WI: No Cedar Revolution. What happens with the 2006 Lebanon War?

Let's say that Rafik Hariri is assassinated in a more surgical way and one in which Syria maintains plausible deniability. Maybe one of those ricin-laced umbrella things the Bulgarians got Georgi Markov with or that succinylcholine stuff, Tom Clancy's favorite plot device. Nobody else except him is killed.

I think this would have been enough to butterfly or at least substantially delay the Cedar Revolution. While a lot of people resented the Syrian occupation and pro-Syrian government before that, staging a massive terrorist style bombing on the streets of Beirut that killed tons of innocent people was the main event that turned people against them. That will destroy even the closest alliance instantly.

So Syria is still in Lebanon, there's a pro-Syrian government, and the 2006 Lebanon War still happens. The core events that caused it are still there; Sharon was at the end of his life after decades of obesity, smoking, and general abuse of his body, Olmert becomes PM, Hezbollah still wants Samir Kuntar and his compatriots released and will launch Operation Truthful Promise, etc.

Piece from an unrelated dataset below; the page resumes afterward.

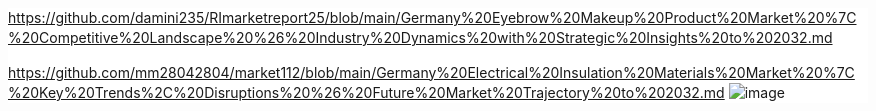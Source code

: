 <a href=https://github.com/mm28042804/market112/blob/main/Germany%20Electrical%20Insulation%20Materials%20Market%20%7C%20Key%20Trends%2C%20Disruptions%20%26%20Future%20Market%20Trajectory%20to%202032.md>https://github.com/damini235/RImarketreport25/blob/main/Germany%20Eyebrow%20Makeup%20Product%20Market%20%7C%20Competitive%20Landscape%20%26%20Industry%20Dynamics%20with%20Strategic%20Insights%20to%202032.md</a>

<a href=https://github.com/damini235/RImarketreport1/blob/main/%5BUSA%5D-Polymeric-Biomaterials-Market-2025.md>https://github.com/mm28042804/market112/blob/main/Germany%20Electrical%20Insulation%20Materials%20Market%20%7C%20Key%20Trends%2C%20Disruptions%20%26%20Future%20Market%20Trajectory%20to%202032.md</a>
![image](https://github.com/user-attachments/assets/9086463d-64e1-45a9-bb2a-9506a4c4ae50)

What does that war look like and what happens? Do the Lebanese Armed Forces join the war with a pro-Syria government at the helm? Does Syria get involved wholesale with Hezbollah?
 

Minty_Fresh

Banned
Israel jumped into the war without a plan or a political leadership that had any idea what it was doing. They made a longtime union activist, Amir Peretz, the Defense Minister. He is most famous for looking through binoculars with the lens cap on and getting photographed while doing so. For those wondering why Netanyahu keeps getting reelected, this is why. Labour discredited itself.

But the point here is that Syria at the time was not in the mood for a confrontation with Israel, and Assad had his eye focused east. Hezbollah would have been kept more in check than they were with Syria's leash gone.

If the war does happen somehow, anyways, it would turn out much the same. A strategic stalemate and a tactical Israeli victory, with a tenuous border. Hezbollah going on a rocket offensive would make Israel more likely to want to commit to destroying Hezbollah's border infrastructure, but OTL, the US had to airlift supplies to them as it was. This would be a much bigger issue if Israel made a real war out of it.
 

Yeah I know Israel really botched the job on the war, I just don't see where Syria would hold them back. They encouraged and aided Hezbollah in doing stuff at least as provocative as Operation Truthful Promise during the Shebaa Farms campaign from 2000-2006. Here's a list of the attacks that happened: https://en.wikipedia.org/wiki/2000–06_Shebaa_Farms_conflict

Nobody thought that Olmert would stage such a preposterous overreaction, so it's hard for me to see where Syria reigns Hezbollah in.
 
The Lebanese army is far too weak to make any difference if it gets involved in the war. All it does is present the IAF with less elusive conventional targets-a column of T-55s or M48s or artillery battery is far harder to conceal than one small rocket launcher. That alone gives Beirut very little incentive to join.
 
The Lebanese army is far too weak to make any difference if it gets involved in the war. All it does is present the IAF with less elusive conventional targets-a column of T-55s or M48s or artillery battery is far harder to conceal than one small rocket launcher. That alone gives Beirut very little incentive to join.

What about the Syrians? If they commit their substantial air defenses to the conflict (they had an air defense brigade or two in Lebanon before the Cedar Revolution OTL) that makes the IAF's task much harder.
 
What about the Syrians? If they commit their substantial air defenses to the conflict (they had an air defense brigade or two in Lebanon before the Cedar Revolution OTL) that makes the IAF's task much harder.

The Syrians were using extremely familiar equipment and their morale was horrifically low post-Bekaa. An abnormally good commander might be able to take advantage of it, but otherwise they get crushed with little to show for it. Depends on how timid and casualty-averse the IAF is, but the Syrian track record doesn't look good.

In theory they could be disruptive at great cost-in practice, it'd be very escalatory and offer lots of pain for very little gain.